Well, it wasn’t really the former president and hero of the Civil War, but Grant re-enactor and impressionist, Kenneth J. Serfass of Gettysburg. Since 2009, Serfass has been traveling around the country giving thousands a living history lesson about what was like before and during the War Between the States.
Serfass, 49, who has also appeared as Grant on the History Channel and a reenactment episode of the HBO series “Family Tree,” said he became fascinated with the former president when he was in third grade.
“I was home sick with the chicken pox,” Serfass said before his Peters performance. “I had to do a book report and the teacher sent home a book on Grant. I read the whole book and wanted to read more.”
Following a 20-year stint in the U.S. Marines, where he served as a bandsman, Serfass moved to Gettysburg and began to pursue a full-time career as both a musician and a Grant reenactor.
“I am Grant full time,” said Serfass, who now has bookcases full of books about Grant. “He never lost a battle. He was not that kind of a man. I get to tell his story, talk about his reputation and share his life.” He averages more than 300 appearances as Grant a year.
Serfass’s hour-long presentation took place on the library’s first floor. Chairs were placed in a semi-circle and overflow chairs were placed around the railing on the second floor. To get the audience into an historic and nostalgic mood, the library staff hung red, white and blue bunting from the second floor.
Serfass made his entrance by coming down from the second floor on the library’s main stairway.
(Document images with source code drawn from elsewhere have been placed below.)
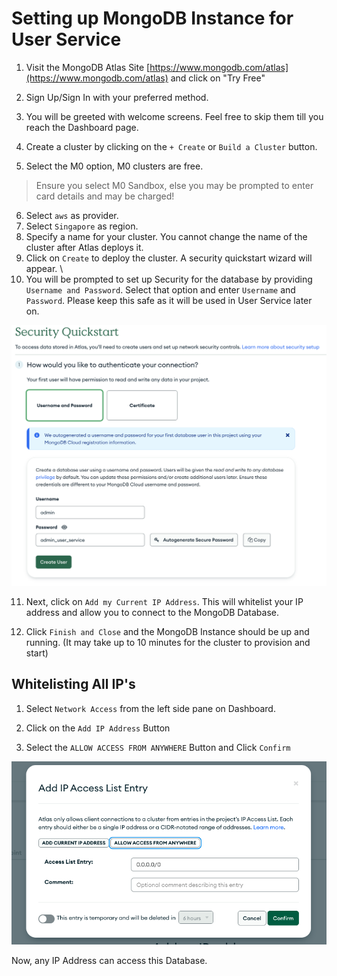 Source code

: # Setting up MongoDB Instance for User Service

1. Visit the MongoDB Atlas Site [https://www.mongodb.com/atlas](https://www.mongodb.com/atlas) and click on "Try Free"

2. Sign Up/Sign In with your preferred method.

3. You will be greeted with welcome screens. Feel free to skip them till you reach the Dashboard page.

4. Create a cluster by clicking on the `+ Create` or `Build a Cluster` button.

5. Select the M0 option, M0 clusters are free.

> Ensure you select M0 Sandbox, else you may be prompted to enter card details and may be charged!

6. Select `aws` as provider.
7. Select  `Singapore` as region.
8. Specify a name for your cluster. You cannot change the name of the cluster after Atlas deploys it.
9. Click on `Create` to deploy the cluster. A security quickstart wizard will appear. \
10. You will be prompted to set up Security for the database by providing `Username and Password`. Select that option and enter `Username` and `Password`. Please keep this safe as it will be used in User Service later on.

![alt text](GuideAssets/Security.png)

11. Next, click on `Add my Current IP Address`. This will whitelist your IP address and allow you to connect to the MongoDB Database.

12. Click `Finish and Close` and the MongoDB Instance should be up and running. (It may take up to 10 minutes for the cluster to provision and start) 

## Whitelisting All IP's

1. Select `Network Access` from the left side pane on Dashboard.

2. Click on the `Add IP Address` Button

3. Select the `ALLOW ACCESS FROM ANYWHERE` Button and Click `Confirm`

![alt text](GuideAssets/IPWhitelisting.png)

Now, any IP Address can access this Database.
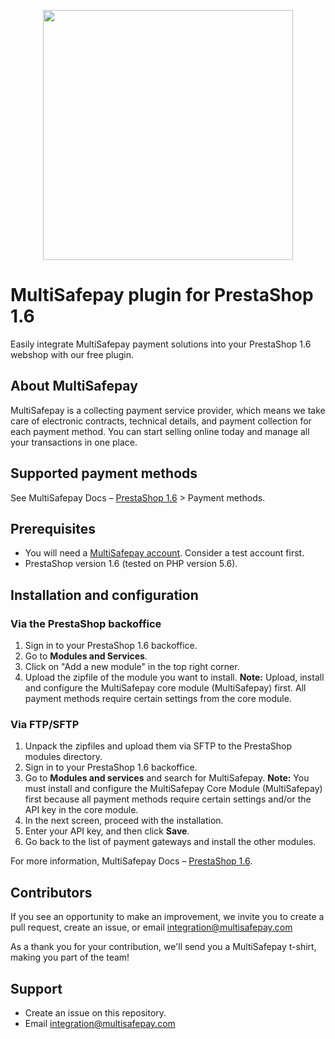 <p align="center">
  <img src="https://www.multisafepay.com/img/multisafepaylogo.svg" width="400px" position="center">
</p>

# MultiSafepay plugin for PrestaShop 1.6

Easily integrate MultiSafepay payment solutions into your PrestaShop 1.6 webshop with our free plugin.

## About MultiSafepay 

MultiSafepay is a collecting payment service provider, which means we take care of electronic contracts, technical details, and payment collection for each payment method. You can start selling online today and manage all your transactions in one place.

## Supported payment methods

See MultiSafepay Docs – [PrestaShop 1.6](https://docs.multisafepay.com/docs/prestashop-1-6) > Payment methods.

## Prerequisites

- You will need a [MultiSafepay account](https://testmerchant.multisafepay.com/signup). Consider a test account first.
- PrestaShop version 1.6 (tested on PHP version 5.6).

## Installation and configuration

### Via the PrestaShop backoffice
1. Sign in to your PrestaShop 1.6 backoffice.
2. Go to **Modules and Services**.
3. Click on "Add a new module" in the top right corner.
4. Upload the zipfile of the module you want to install.
**Note:** Upload, install and configure the MultiSafepay core module (MultiSafepay) first.
All payment methods require certain settings from the core module.

### Via FTP/SFTP
1. Unpack the zipfiles and upload them via SFTP to the PrestaShop modules directory.
2. Sign in to your PrestaShop 1.6 backoffice.
3. Go to **Modules and services** and search for MultiSafepay.
    **Note:** You must install and configure the MultiSafepay Core Module (MultiSafepay) first because all payment methods require certain settings and/or the API key in the core module.
4. In the next screen, proceed with the installation.
5. Enter your API key, and then click **Save**.
6. Go back to the list of payment gateways and install the other modules.

For more information, MultiSafepay Docs – [PrestaShop 1.6](https://docs.multisafepay.com/docs/prestashop-1-6).

## Contributors

If you see an opportunity to make an improvement, we invite you to create a pull request, create an issue, or email <integration@multisafepay.com> 

As a thank you for your contribution, we'll send you a MultiSafepay t-shirt, making you part of the team!

## Support

- Create an issue on this repository. 
- Email <a href="mailto:integration@multisafepay.com">integration@multisafepay.com</a>
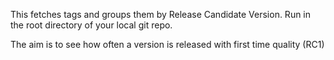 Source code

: This fetches tags and groups them by Release Candidate Version.
Run in the root directory of your local git repo.

The aim is to see how often a version is released with first time quality (RC1)

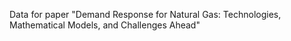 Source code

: 
Data for paper "Demand Response for Natural Gas: Technologies, Mathematical Models, and Challenges Ahead"
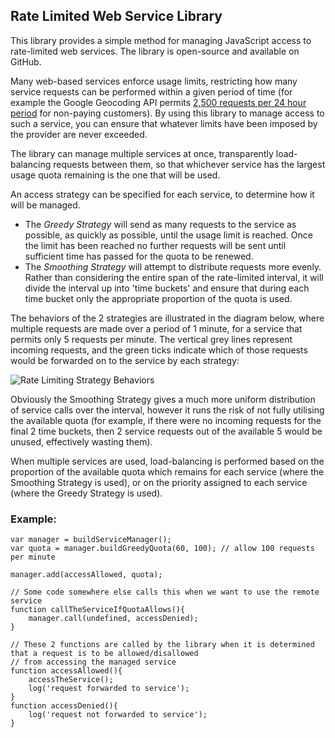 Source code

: ## Rate Limited Web Service Library

This library provides a simple method for managing JavaScript access to rate-limited web services. The library is open-source and available on GitHub.

Many web-based services enforce usage limits, restricting how many service requests can be performed within a given period of time (for example the Google Geocoding API permits [2,500 requests per 24 hour period](https://developers.google.com/maps/documentation/geocoding/#Limits) for non-paying customers). By using this library to manage access to such a service, you can ensure that whatever limits have been imposed by the provider are never exceeded.

The library can manage multiple services at once, transparently load-balancing requests between them, so that whichever service has the largest usage quota remaining is the one that will be used.

An access strategy can be specified for each service, to determine how it will be managed.

* The _Greedy Strategy_ will send as many requests to the service as possible, as quickly as possible, until the usage limit is reached. Once the limit has been reached no further requests will be sent until sufficient time has passed for the quota to be renewed.
* The _Smoothing Strategy_ will attempt to distribute requests more evenly. Rather than considering the entire span of the rate-limited interval, it will divide the interval up into 'time buckets' and ensure that during each time bucket only the appropriate proportion of the quota is used.

The behaviors of the 2 strategies are illustrated in the diagram below, where multiple requests are made over a period of 1 minute, for a service that permits only 5 requests per minute. The vertical grey lines represent incoming requests, and the green ticks indicate which of those requests would be forwarded on to the service by each strategy:

![Rate Limiting Strategy Behaviors](http://codebox.org.uk/graphics/ratelimit.png)

Obviously the Smoothing Strategy gives a much more uniform distribution of service calls over the interval, however it runs the risk of not fully utilising the available quota (for example, if there were no incoming requests for the final 2 time buckets, then 2 service requests out of the available 5 would be unused, effectively wasting them).

When multiple services are used, load-balancing is performed based on the proportion of the available quota which remains for each service (where the Smoothing Strategy is used), or on the priority assigned to each service (where the Greedy Strategy is used).

### Example:

    var manager = buildServiceManager();
	var quota = manager.buildGreedyQuota(60, 100); // allow 100 requests per minute

	manager.add(accessAllowed, quota);

	// Some code somewhere else calls this when we want to use the remote service
	function callTheServiceIfQuotaAllows(){
	    manager.call(undefined, accessDenied);
	}

	// These 2 functions are called by the library when it is determined that a request is to be allowed/disallowed 
	// from accessing the managed service 
	function accessAllowed(){
	    accessTheService();
	    log('request forwarded to service');
	}
	function accessDenied(){
	    log('request not forwarded to service');
	}
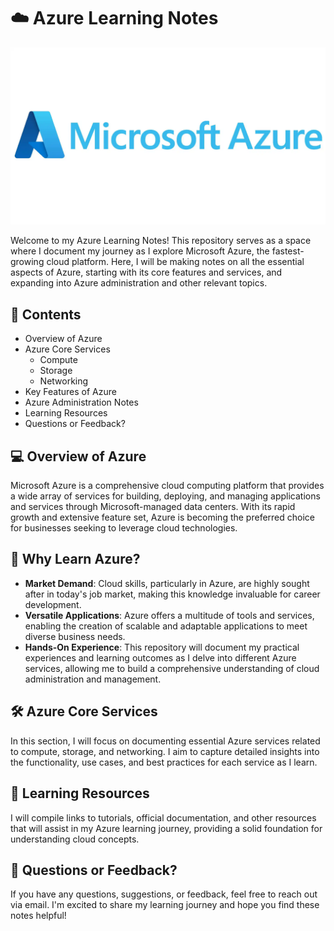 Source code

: # ☁️ Azure Learning Notes
![Azure Logo](My-DevOps-Journey/Azure/Notes/Images/Azure-Logo.png)

Welcome to my Azure Learning Notes! This repository serves as a space where I document my journey as I explore Microsoft Azure, the fastest-growing cloud platform. Here, I will be making notes on all the essential aspects of Azure, starting with its core features and services, and expanding into Azure administration and other relevant topics.

## 📑 Contents
- Overview of Azure
- Azure Core Services
  - Compute
  - Storage
  - Networking
- Key Features of Azure
- Azure Administration Notes
- Learning Resources
- Questions or Feedback?

## 💻 Overview of Azure
Microsoft Azure is a comprehensive cloud computing platform that provides a wide array of services for building, deploying, and managing applications and services through Microsoft-managed data centers. With its rapid growth and extensive feature set, Azure is becoming the preferred choice for businesses seeking to leverage cloud technologies.

## 🚀 Why Learn Azure?
- **Market Demand**: Cloud skills, particularly in Azure, are highly sought after in today's job market, making this knowledge invaluable for career development.
- **Versatile Applications**: Azure offers a multitude of tools and services, enabling the creation of scalable and adaptable applications to meet diverse business needs.
- **Hands-On Experience**: This repository will document my practical experiences and learning outcomes as I delve into different Azure services, allowing me to build a comprehensive understanding of cloud administration and management.

## 🛠️ Azure Core Services
In this section, I will focus on documenting essential Azure services related to compute, storage, and networking. I aim to capture detailed insights into the functionality, use cases, and best practices for each service as I learn.

## 🔗 Learning Resources
I will compile links to tutorials, official documentation, and other resources that will assist in my Azure learning journey, providing a solid foundation for understanding cloud concepts.

## 📧 Questions or Feedback?
If you have any questions, suggestions, or feedback, feel free to reach out via email. I'm excited to share my learning journey and hope you find these notes helpful!

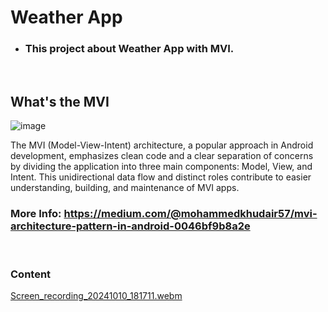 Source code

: # Weather App

- ###  This project about Weather App with MVI.

</br>


## What's the MVI

![image](https://github.com/user-attachments/assets/e815c52a-5a0a-4db7-83aa-388a10660b56)


The MVI (Model-View-Intent) architecture, a popular approach in Android development, emphasizes clean code and a clear separation of concerns by dividing the application into three main components: Model, View, and Intent. This unidirectional data flow and distinct roles contribute to easier understanding, building, and maintenance of MVI apps.

### More Info: https://medium.com/@mohammedkhudair57/mvi-architecture-pattern-in-android-0046bf9b8a2e


</br>


### Content


[Screen_recording_20241010_181711.webm](https://github.com/user-attachments/assets/46719f71-64e7-48cc-9164-7b343b8b21f7)


</br>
He was dressed as Grant the solider, complete with military insignia on his uniform, a hat and riding boots.
The first thing Serfass – as Grant – told his audience was that he had no desire to seek a “higher” office and then began talking about his boyhood in Pt. Pleasant, Ohio. Grant, a son of a tanner, never wanted to join the family business.
“Growing up in a tannery was not pleasant,” said Serfass’ Grant, adding that as a child he had an affinity for horses. “As a compromise, I got to drive the tannery’s two-horse wagon. I was 8 at the time.”
Serfass’s Grant said he insisted on being called Ulysses, his middle name, even though his real first name was Hiram.
“My initials spelled HUG,” he told the audience, who laughed.
When he was 17, Serfass’s Grant was told by his father that he was going to attend West Point. He said the idea of going to West Point was appalling because the school was known for graduating future engineers. But, he went and ended up meeting and making life-long friends with the likes of William Tecumseh Sherman.
After West Point, he joined the U.S. Army and was stationed in Missouri, where he met his future wife, Julia Grant. They married in 1848.
He resigned from the military in 1854 because he was lonely for his family and had developed a drinking problem. He tried being a farmer, a rent collector and worked in the family’s tannery business. When the Civil War broke out in April 1861, he re-enlisted in the military and was promoted several times because of his previous experience. And in 1864, he was promoted by President Abraham Lincoln to Lieutenant General, a position that gave him command of all the Union armies.
“Lincoln was not sure I was going to run against him,” Serfass’s Grant said. “And he was not sure I was a drinker.”
Serfass ended his presentation with Robert E. Lee’s surrender at the Appomattox Court House in April 1865, which ended the war. Three years later, Grant was elected president.